__TASK GOAL__.
Could you report every line from the entries that includes the word "through"?

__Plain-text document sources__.
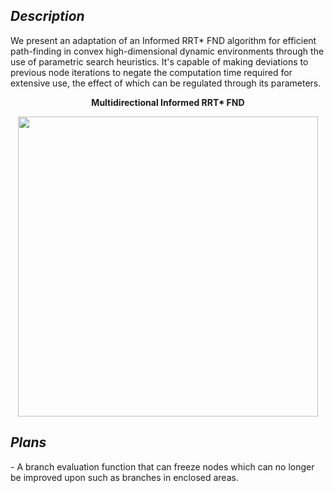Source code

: <h2><i> Description </i></h2>

We present an adaptation of an Informed RRT* FND algorithm for efficient path-finding in convex high-dimensional dynamic environments through the use of parametric search heuristics. 
It's capable of making deviations to previous node iterations to negate the computation time required for extensive use, the effect of which can be regulated through its parameters.

<p align="center"><b> Multidirectional Informed RRT* FND </b></p>
<p align="center">
  <image src="https://github.com/luca-paolo/Informed-RRT-FND/examples/visuals/Demonstration.gif" height="480"></image>
</p>


<h2><i> Plans </i></h2>
- A branch evaluation function that can freeze nodes which can no longer be improved upon such as branches in enclosed areas.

__EXERCISE OUTPUT__.
We present an adaptation of an Informed RRT* FND algorithm for efficient path-finding in convex high-dimensional dynamic environments through the use of parametric search heuristics. 
It's capable of making deviations to previous node iterations to negate the computation time required for extensive use, the effect of which can be regulated through its parameters.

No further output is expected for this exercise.